Abstract: The phorbol diesters 12‐O‐tetradecanoyl‐phorbol‐13‐acetate (TPA) and phorbol‐12,13‐dibutyrate, but not 4–α‐phorbol‐didecanoate, inhibited the stimulation of inositol phospholipid hydrolysis by excitatory amino acids and carbamylcholine in primary cultures of cerebellar neurons. This inhibition was mimicked by the synthetic diacylglycerol 1,2‐dioleoyl‐rac‐glycerol (DOG) and was selective for a specific glutamate‐phosphoinositide receptor subtype (GP₂ receptor) activated by glutamate and quis‐qualate. TPA was nearly inactive in inhibiting the stimulation of inositol phospholipid hydrolysis by N‐methyl‐d‐aspartate, a selective agonist of the GP₁ receptor. Phorbol diesters and DOG attenuated the stimulation of inositol phospholipid hydrolysis by glutamate and quisqualate also in cerebellar slices from 9–15‐day‐old rats; however, using this preparation, their action was weak and required high concentrations (> 1 μM).
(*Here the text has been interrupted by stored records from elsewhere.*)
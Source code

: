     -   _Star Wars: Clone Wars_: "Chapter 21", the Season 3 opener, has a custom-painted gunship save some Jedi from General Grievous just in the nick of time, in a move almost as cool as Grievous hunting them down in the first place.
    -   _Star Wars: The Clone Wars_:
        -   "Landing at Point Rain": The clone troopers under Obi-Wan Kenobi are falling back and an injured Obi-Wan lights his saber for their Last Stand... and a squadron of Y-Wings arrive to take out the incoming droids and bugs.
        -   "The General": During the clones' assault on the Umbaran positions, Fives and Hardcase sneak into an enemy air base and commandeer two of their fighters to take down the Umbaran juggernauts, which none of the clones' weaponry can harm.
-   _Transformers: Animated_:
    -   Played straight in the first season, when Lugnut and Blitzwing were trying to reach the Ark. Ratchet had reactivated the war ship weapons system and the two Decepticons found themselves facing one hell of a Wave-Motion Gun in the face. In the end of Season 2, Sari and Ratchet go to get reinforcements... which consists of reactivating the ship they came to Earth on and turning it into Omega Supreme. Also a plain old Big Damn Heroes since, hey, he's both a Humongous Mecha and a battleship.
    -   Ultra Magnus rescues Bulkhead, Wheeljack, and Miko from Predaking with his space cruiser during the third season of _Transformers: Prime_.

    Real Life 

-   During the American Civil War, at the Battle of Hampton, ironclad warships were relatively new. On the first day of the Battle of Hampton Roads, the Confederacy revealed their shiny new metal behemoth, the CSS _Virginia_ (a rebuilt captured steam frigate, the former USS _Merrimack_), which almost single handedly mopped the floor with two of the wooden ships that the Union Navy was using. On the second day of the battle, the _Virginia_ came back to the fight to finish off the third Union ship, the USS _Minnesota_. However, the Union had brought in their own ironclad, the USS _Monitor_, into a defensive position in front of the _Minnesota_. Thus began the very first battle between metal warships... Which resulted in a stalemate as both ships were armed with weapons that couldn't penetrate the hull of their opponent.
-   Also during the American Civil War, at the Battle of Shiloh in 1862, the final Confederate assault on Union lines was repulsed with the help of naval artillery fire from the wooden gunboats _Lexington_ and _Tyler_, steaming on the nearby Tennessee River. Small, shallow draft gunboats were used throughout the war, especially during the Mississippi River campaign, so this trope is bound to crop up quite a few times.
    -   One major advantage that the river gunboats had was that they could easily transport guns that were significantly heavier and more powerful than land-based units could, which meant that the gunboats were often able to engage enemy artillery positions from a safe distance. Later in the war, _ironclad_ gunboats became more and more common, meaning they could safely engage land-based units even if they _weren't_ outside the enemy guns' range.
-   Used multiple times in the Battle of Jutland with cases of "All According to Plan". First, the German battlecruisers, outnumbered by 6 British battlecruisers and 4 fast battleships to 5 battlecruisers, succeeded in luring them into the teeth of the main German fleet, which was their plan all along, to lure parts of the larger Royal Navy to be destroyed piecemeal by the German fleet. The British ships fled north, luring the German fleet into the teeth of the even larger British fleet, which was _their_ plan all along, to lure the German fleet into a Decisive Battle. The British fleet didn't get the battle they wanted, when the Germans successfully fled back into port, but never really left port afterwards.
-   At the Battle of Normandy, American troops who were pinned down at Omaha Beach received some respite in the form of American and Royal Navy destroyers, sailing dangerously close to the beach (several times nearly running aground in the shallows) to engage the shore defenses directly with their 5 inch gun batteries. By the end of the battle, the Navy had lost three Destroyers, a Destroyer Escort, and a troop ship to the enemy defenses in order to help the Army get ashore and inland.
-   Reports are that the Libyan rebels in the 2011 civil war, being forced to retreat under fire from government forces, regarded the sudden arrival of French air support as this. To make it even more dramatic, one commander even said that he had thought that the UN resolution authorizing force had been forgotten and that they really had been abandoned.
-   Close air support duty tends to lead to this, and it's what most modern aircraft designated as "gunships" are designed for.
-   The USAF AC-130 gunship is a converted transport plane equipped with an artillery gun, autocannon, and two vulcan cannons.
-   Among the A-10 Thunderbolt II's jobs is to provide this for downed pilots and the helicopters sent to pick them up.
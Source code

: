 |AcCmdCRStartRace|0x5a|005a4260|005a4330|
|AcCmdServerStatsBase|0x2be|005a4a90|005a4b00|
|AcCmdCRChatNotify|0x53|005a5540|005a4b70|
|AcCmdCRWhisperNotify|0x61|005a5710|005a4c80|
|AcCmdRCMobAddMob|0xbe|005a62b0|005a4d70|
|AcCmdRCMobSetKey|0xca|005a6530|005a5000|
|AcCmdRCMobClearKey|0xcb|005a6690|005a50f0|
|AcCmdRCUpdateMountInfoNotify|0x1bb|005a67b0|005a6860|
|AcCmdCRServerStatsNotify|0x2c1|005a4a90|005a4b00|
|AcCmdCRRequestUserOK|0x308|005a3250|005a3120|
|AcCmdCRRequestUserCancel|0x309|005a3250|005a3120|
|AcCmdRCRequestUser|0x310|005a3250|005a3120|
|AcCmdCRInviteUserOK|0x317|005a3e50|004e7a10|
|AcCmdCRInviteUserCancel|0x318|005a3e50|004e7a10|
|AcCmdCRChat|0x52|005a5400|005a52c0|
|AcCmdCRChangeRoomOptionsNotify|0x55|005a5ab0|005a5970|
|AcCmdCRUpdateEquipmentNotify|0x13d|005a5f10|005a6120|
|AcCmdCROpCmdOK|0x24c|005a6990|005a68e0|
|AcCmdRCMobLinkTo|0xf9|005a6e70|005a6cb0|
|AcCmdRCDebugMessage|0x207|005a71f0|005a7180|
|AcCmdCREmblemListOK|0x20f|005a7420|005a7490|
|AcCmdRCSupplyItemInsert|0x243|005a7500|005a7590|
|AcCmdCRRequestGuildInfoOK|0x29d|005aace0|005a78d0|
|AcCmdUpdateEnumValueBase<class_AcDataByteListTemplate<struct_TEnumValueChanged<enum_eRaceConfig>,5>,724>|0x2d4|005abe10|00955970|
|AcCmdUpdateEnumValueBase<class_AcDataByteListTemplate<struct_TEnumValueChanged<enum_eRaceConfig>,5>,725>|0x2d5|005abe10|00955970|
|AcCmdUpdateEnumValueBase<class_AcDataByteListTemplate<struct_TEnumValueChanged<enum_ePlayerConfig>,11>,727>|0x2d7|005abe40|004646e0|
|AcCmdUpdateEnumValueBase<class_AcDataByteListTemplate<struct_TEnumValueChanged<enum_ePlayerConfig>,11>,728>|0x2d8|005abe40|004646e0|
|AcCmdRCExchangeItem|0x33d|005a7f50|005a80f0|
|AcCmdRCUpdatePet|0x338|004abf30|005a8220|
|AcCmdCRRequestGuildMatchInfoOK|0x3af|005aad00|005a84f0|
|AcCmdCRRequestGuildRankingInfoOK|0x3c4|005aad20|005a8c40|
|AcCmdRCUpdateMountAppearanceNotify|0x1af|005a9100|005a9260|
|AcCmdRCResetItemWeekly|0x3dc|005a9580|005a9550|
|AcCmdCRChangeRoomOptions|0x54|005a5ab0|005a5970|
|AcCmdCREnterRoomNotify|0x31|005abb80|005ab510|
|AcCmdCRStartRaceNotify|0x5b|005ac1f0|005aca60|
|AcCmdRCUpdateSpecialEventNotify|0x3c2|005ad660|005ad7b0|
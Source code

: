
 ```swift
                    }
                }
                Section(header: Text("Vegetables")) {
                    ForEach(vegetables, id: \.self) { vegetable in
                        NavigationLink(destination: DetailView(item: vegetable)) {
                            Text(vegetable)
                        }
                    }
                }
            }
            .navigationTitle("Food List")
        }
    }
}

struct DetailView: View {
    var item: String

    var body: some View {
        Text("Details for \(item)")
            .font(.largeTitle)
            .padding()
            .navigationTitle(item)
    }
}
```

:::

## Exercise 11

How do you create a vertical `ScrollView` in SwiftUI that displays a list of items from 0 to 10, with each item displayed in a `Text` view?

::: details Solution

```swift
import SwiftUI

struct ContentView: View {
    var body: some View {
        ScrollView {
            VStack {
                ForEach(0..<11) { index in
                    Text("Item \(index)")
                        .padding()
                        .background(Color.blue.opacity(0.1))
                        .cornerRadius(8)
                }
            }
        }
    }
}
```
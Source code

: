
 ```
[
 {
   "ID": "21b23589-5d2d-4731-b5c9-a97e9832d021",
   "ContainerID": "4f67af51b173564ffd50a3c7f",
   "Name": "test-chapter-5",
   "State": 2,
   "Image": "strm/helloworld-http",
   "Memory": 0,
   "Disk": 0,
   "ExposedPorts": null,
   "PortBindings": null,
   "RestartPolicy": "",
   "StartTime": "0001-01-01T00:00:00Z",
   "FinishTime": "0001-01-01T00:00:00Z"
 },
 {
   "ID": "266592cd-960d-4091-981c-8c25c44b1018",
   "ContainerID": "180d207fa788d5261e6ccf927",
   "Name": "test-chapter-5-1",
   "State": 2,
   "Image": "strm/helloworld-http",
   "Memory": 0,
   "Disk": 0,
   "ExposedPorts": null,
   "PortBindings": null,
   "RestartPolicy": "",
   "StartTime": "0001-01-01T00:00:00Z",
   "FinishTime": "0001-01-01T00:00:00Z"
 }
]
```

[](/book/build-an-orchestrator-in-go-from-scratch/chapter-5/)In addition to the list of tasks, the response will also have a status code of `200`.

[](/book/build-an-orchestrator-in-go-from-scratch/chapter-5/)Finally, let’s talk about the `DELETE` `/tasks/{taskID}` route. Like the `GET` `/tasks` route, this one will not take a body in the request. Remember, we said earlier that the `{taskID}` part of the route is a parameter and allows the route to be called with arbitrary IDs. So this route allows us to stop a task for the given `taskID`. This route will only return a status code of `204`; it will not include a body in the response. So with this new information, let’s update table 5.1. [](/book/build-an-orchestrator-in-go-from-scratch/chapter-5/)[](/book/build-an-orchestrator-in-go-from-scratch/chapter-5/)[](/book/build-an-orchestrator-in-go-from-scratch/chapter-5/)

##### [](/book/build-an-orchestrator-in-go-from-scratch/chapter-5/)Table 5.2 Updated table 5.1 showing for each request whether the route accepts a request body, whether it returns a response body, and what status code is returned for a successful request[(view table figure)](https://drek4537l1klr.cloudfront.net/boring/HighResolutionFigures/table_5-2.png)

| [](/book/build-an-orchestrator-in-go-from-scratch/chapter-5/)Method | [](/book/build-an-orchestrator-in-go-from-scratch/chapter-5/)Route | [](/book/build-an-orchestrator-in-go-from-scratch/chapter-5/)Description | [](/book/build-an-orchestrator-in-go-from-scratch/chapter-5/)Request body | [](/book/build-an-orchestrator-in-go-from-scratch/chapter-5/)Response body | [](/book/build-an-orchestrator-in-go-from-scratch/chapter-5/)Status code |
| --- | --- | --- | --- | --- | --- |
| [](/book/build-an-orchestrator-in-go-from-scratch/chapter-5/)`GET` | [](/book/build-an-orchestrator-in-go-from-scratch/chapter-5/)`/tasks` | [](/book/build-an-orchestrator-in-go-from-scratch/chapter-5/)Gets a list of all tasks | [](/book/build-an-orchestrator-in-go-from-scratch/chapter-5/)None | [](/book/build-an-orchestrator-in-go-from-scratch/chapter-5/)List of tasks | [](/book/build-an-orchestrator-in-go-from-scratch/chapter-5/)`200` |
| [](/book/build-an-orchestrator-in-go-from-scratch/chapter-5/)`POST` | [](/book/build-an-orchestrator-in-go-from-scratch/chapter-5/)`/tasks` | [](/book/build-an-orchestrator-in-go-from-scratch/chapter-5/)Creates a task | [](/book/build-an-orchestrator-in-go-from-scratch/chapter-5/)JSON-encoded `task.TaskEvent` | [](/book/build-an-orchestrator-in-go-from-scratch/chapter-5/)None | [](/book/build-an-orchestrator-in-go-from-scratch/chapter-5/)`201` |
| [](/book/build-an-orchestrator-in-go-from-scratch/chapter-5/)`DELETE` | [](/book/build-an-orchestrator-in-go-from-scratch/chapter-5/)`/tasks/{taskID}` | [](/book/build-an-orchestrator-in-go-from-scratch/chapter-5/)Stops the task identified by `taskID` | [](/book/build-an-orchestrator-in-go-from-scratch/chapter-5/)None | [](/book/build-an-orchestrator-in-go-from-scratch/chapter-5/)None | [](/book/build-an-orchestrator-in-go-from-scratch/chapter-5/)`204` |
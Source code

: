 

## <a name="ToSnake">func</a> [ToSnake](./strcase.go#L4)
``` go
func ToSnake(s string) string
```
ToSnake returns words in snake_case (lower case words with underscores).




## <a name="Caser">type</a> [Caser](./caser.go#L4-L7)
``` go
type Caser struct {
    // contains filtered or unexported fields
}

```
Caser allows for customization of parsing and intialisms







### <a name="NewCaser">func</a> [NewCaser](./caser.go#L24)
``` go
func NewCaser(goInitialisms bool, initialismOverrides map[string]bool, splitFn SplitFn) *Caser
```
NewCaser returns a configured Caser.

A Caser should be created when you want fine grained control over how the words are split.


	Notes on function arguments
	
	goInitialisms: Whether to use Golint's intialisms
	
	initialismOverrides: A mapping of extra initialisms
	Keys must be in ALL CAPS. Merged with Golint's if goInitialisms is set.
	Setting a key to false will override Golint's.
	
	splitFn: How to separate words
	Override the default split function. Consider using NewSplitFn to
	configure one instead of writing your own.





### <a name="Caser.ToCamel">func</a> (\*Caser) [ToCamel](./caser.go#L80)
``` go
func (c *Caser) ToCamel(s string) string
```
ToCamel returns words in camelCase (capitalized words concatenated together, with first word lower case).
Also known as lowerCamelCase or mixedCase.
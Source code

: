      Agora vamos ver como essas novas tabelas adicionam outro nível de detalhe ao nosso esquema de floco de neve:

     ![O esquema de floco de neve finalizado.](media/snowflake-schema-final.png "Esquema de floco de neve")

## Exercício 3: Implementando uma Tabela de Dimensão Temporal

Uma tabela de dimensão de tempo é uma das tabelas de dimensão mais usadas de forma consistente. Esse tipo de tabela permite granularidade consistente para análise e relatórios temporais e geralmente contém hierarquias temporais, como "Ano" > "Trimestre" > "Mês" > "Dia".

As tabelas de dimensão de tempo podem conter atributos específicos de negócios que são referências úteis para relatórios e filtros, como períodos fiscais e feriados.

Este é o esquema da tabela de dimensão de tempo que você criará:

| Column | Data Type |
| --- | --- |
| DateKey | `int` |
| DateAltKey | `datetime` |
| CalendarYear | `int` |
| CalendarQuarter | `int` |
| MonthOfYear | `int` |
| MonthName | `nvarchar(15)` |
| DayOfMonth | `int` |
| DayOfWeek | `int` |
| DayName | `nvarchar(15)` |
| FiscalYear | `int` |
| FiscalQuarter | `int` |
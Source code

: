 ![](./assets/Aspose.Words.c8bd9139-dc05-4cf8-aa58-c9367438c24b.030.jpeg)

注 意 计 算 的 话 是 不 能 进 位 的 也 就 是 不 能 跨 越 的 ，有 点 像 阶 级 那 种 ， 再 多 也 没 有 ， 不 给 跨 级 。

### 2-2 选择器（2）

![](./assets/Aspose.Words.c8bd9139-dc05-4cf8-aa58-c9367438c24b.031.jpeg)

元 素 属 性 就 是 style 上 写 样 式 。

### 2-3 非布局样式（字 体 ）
The inhibition of signal transduc‐tion by phorbol diesters was not consequent to a reduced binding of glutamate to its membrane recognition sites. In fact, TPA induced only a small increase in the K_D but no change in the B_max of [³H]glutamate binding in cerebellar membranes. Phorbol diesters may act to inhibit specific GTP‐binding proteins or particular molecular forms of phosphoinositidase C associated with GP₂ or muscarinic cholinergic receptors.